Collection entries:
++++

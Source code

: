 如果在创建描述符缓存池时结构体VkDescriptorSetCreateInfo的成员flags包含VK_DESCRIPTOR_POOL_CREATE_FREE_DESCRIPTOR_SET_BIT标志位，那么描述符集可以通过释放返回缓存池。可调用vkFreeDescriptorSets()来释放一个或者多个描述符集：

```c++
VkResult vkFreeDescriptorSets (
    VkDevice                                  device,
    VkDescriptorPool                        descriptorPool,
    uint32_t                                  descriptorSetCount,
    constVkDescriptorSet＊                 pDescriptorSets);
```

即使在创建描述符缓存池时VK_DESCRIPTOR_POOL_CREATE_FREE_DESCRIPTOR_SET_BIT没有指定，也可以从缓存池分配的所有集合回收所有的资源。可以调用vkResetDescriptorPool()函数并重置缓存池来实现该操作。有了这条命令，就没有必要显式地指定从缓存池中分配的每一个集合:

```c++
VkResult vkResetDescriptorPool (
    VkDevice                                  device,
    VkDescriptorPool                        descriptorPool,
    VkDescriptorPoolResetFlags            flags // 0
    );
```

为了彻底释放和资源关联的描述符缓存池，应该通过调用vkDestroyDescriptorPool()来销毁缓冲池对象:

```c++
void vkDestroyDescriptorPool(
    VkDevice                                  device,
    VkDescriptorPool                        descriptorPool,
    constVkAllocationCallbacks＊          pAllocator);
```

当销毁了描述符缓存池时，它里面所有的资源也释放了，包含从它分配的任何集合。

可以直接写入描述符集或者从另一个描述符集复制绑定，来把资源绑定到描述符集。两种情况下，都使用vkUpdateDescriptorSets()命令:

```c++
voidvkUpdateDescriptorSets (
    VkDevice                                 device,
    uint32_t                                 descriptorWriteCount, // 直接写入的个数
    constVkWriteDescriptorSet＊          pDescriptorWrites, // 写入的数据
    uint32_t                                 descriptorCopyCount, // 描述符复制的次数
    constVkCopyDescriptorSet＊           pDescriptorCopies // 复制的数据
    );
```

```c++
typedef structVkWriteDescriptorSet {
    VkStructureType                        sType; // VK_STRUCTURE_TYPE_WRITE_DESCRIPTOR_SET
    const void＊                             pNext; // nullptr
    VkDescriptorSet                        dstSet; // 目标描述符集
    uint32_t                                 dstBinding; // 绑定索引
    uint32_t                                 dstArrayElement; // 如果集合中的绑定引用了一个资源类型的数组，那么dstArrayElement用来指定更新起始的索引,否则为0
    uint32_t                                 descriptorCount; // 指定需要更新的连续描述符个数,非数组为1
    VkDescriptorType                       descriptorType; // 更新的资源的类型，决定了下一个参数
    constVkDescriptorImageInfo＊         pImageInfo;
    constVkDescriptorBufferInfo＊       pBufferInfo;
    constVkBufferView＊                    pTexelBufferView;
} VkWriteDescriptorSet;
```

++++

• _ASSIGNMENT_
Please transcribe each entry exactly, keeping every word as it is.

• _RESPONSE FOR THIS EXERCISE_
Source code

: 如果在创建描述符缓存池时结构体VkDescriptorSetCreateInfo的成员flags包含VK_DESCRIPTOR_POOL_CREATE_FREE_DESCRIPTOR_SET_BIT标志位，那么描述符集可以通过释放返回缓存池。可调用vkFreeDescriptorSets()来释放一个或者多个描述符集：

```c++
VkResult vkFreeDescriptorSets (
    VkDevice                                  device,
    VkDescriptorPool                        descriptorPool,
    uint32_t                                  descriptorSetCount,
    constVkDescriptorSet＊                 pDescriptorSets);
```

即使在创建描述符缓存池时VK_DESCRIPTOR_POOL_CREATE_FREE_DESCRIPTOR_SET_BIT没有指定，也可以从缓存池分配的所有集合回收所有的资源。可以调用vkResetDescriptorPool()函数并重置缓存池来实现该操作。有了这条命令，就没有必要显式地指定从缓存池中分配的每一个集合:

```c++
VkResult vkResetDescriptorPool (
    VkDevice                                  device,
    VkDescriptorPool                        descriptorPool,
    VkDescriptorPoolResetFlags            flags // 0
    );
```

为了彻底释放和资源关联的描述符缓存池，应该通过调用vkDestroyDescriptorPool()来销毁缓冲池对象:

```c++
void vkDestroyDescriptorPool(
    VkDevice                                  device,
    VkDescriptorPool                        descriptorPool,
    constVkAllocationCallbacks＊          pAllocator);
```

当销毁了描述符缓存池时，它里面所有的资源也释放了，包含从它分配的任何集合。

可以直接写入描述符集或者从另一个描述符集复制绑定，来把资源绑定到描述符集。两种情况下，都使用vkUpdateDescriptorSets()命令:

```c++
voidvkUpdateDescriptorSets (
    VkDevice                                 device,
    uint32_t                                 descriptorWriteCount, // 直接写入的个数
    constVkWriteDescriptorSet＊          pDescriptorWrites, // 写入的数据
    uint32_t                                 descriptorCopyCount, // 描述符复制的次数
    constVkCopyDescriptorSet＊           pDescriptorCopies // 复制的数据
    );
```

```c++
typedef structVkWriteDescriptorSet {
    VkStructureType                        sType; // VK_STRUCTURE_TYPE_WRITE_DESCRIPTOR_SET
    const void＊                             pNext; // nullptr
    VkDescriptorSet                        dstSet; // 目标描述符集
    uint32_t                                 dstBinding; // 绑定索引
    uint32_t                                 dstArrayElement; // 如果集合中的绑定引用了一个资源类型的数组，那么dstArrayElement用来指定更新起始的索引,否则为0
    uint32_t                                 descriptorCount; // 指定需要更新的连续描述符个数,非数组为1
    VkDescriptorType                       descriptorType; // 更新的资源的类型，决定了下一个参数
    constVkDescriptorImageInfo＊         pImageInfo;
    constVkDescriptorBufferInfo＊       pBufferInfo;
    constVkBufferView＊                    pTexelBufferView;
} VkWriteDescriptorSet;
```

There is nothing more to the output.